■ Problem to solve ■
With all images left out, restate the records below exactly as written.

■ Data supplied ■

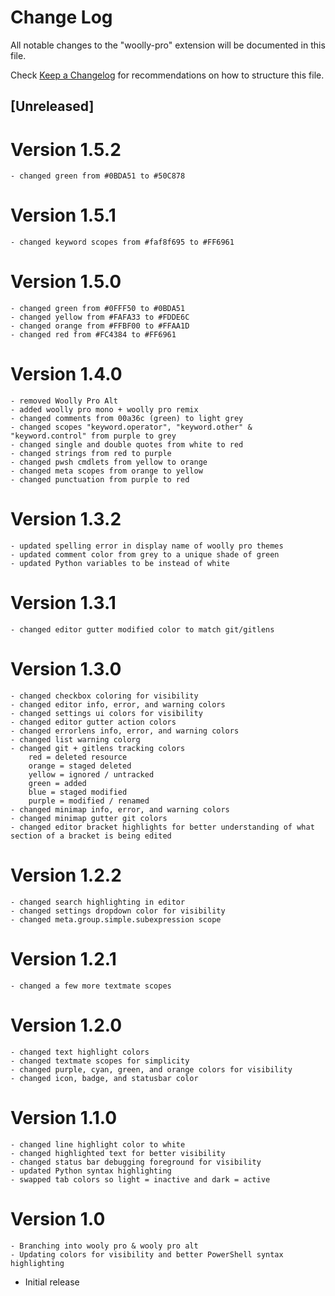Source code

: # Change Log

All notable changes to the "woolly-pro" extension will be documented in this file.

Check [Keep a Changelog](http://keepachangelog.com/) for recommendations on how to structure this file.

## [Unreleased]
# Version 1.5.2
    - changed green from #0BDA51 to #50C878
# Version 1.5.1 
    - changed keyword scopes from #faf8f695 to #FF6961 
# Version 1.5.0
    - changed green from #0FFF50 to #0BDA51
    - changed yellow from #FAFA33 to #FDDE6C
    - changed orange from #FFBF00 to #FFAA1D
    - changed red from #FC4384 to #FF6961
# Version 1.4.0 
    - removed Woolly Pro Alt  
    - added woolly pro mono + woolly pro remix
    - changed comments from 00a36c (green) to light grey 
    - changed scopes "keyword.operator", "keyword.other" & "keyword.control" from purple to grey
    - changed single and double quotes from white to red 
    - changed strings from red to purple 
    - changed pwsh cmdlets from yellow to orange  
    - changed meta scopes from orange to yellow 
    - changed punctuation from purple to red 
# Version 1.3.2
    - updated spelling error in display name of woolly pro themes 
    - updated comment color from grey to a unique shade of green
    - updated Python variables to be instead of white
# Version 1.3.1 
    - changed editor gutter modified color to match git/gitlens
# Version 1.3.0
    - changed checkbox coloring for visibility 
    - changed editor info, error, and warning colors 
    - changed settings ui colors for visibility 
    - changed editor gutter action colors
    - changed errorlens info, error, and warning colors 
    - changed list warning colorg
    - changed git + gitlens tracking colors
        red = deleted resource 
        orange = staged deleted  
        yellow = ignored / untracked
        green = added  
        blue = staged modified 
        purple = modified / renamed
    - changed minimap info, error, and warning colors 
    - changed minimap gutter git colors 
    - changed editor bracket highlights for better understanding of what section of a bracket is being edited 
# Version 1.2.2
    - changed search highlighting in editor 
    - changed settings dropdown color for visibility 
    - changed meta.group.simple.subexpression scope
# Version 1.2.1
    - changed a few more textmate scopes 
# Version 1.2.0 
    - changed text highlight colors 
    - changed textmate scopes for simplicity 
    - changed purple, cyan, green, and orange colors for visibility
    - changed icon, badge, and statusbar color 
# Version 1.1.0
    - changed line highlight color to white 
    - changed highlighted text for better visibility
    - changed status bar debugging foreground for visibility 
    - updated Python syntax highlighting 
    - swapped tab colors so light = inactive and dark = active 
# Version 1.0
    - Branching into wooly pro & wooly pro alt
    - Updating colors for visibility and better PowerShell syntax highlighting
- Initial release

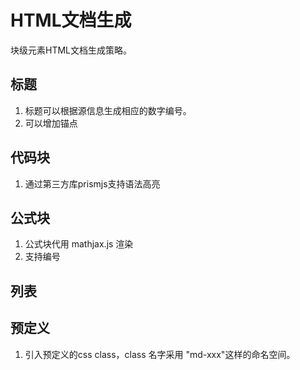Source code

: # HTML文档生成

块级元素HTML文档生成策略。

## 标题

1. 标题可以根据源信息生成相应的数字编号。
2. 可以增加锚点



## 代码块

1. 通过第三方库prismjs支持语法高亮



## 公式块

1. 公式块代用 mathjax.js 渲染
2. 支持编号

## 列表



## 预定义

1. 引入预定义的css class，class 名字采用 "md-xxx"这样的命名空间。



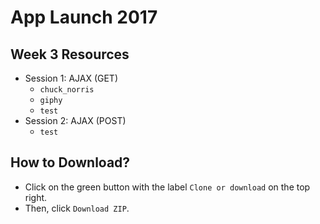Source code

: # App Launch 2017

## Week 3 Resources
* Session 1: AJAX (GET)
  * `chuck_norris`
  * `giphy`
  * `test`
* Session 2: AJAX (POST)
  * `test`

## How to Download?
* Click on the green button with the label `Clone or download` on the top right.
* Then, click `Download ZIP`.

■ Written response ■
Source code

: # Change Log

All notable changes to the "woolly-pro" extension will be documented in this file.

Check [Keep a Changelog](http://keepachangelog.com/) for recommendations on how to structure this file.

## [Unreleased]
# Version 1.5.2
    - changed green from #0BDA51 to #50C878
# Version 1.5.1 
    - changed keyword scopes from #faf8f695 to #FF6961 
# Version 1.5.0
    - changed green from #0FFF50 to #0BDA51
    - changed yellow from #FAFA33 to #FDDE6C
    - changed orange from #FFBF00 to #FFAA1D
    - changed red from #FC4384 to #FF6961
# Version 1.4.0 
    - removed Woolly Pro Alt  
    - added woolly pro mono + woolly pro remix
    - changed comments from 00a36c (green) to light grey 
    - changed scopes "keyword.operator", "keyword.other" & "keyword.control" from purple to grey
    - changed single and double quotes from white to red 
    - changed strings from red to purple 
    - changed pwsh cmdlets from yellow to orange  
    - changed meta scopes from orange to yellow 
    - changed punctuation from purple to red 
# Version 1.3.2
    - updated spelling error in display name of woolly pro themes 
    - updated comment color from grey to a unique shade of green
    - updated Python variables to be instead of white
# Version 1.3.1 
    - changed editor gutter modified color to match git/gitlens
# Version 1.3.0
    - changed checkbox coloring for visibility 
    - changed editor info, error, and warning colors 
    - changed settings ui colors for visibility 
    - changed editor gutter action colors
    - changed errorlens info, error, and warning colors 
    - changed list warning colorg
    - changed git + gitlens tracking colors
        red = deleted resource 
        orange = staged deleted  
        yellow = ignored / untracked
        green = added  
        blue = staged modified 
        purple = modified / renamed
    - changed minimap info, error, and warning colors 
    - changed minimap gutter git colors 
    - changed editor bracket highlights for better understanding of what section of a bracket is being edited 
# Version 1.2.2
    - changed search highlighting in editor 
    - changed settings dropdown color for visibility 
    - changed meta.group.simple.subexpression scope
# Version 1.2.1
    - changed a few more textmate scopes 
# Version 1.2.0 
    - changed text highlight colors 
    - changed textmate scopes for simplicity 
    - changed purple, cyan, green, and orange colors for visibility
    - changed icon, badge, and statusbar color 
# Version 1.1.0
    - changed line highlight color to white 
    - changed highlighted text for better visibility
    - changed status bar debugging foreground for visibility 
    - updated Python syntax highlighting 
    - swapped tab colors so light = inactive and dark = active 
# Version 1.0
    - Branching into wooly pro & wooly pro alt
    - Updating colors for visibility and better PowerShell syntax highlighting
- Initial release

Source code

: # HTML文档生成

块级元素HTML文档生成策略。

## 标题

1. 标题可以根据源信息生成相应的数字编号。
2. 可以增加锚点



## 代码块

1. 通过第三方库prismjs支持语法高亮



## 公式块

1. 公式块代用 mathjax.js 渲染
2. 支持编号

## 列表



## 预定义

1. 引入预定义的css class，class 名字采用 "md-xxx"这样的命名空间。



Source code

: # App Launch 2017

## Week 3 Resources
* Session 1: AJAX (GET)
  * `chuck_norris`
  * `giphy`
  * `test`
* Session 2: AJAX (POST)
  * `test`

## How to Download?
* Click on the green button with the label `Clone or download` on the top right.
* Then, click `Download ZIP`.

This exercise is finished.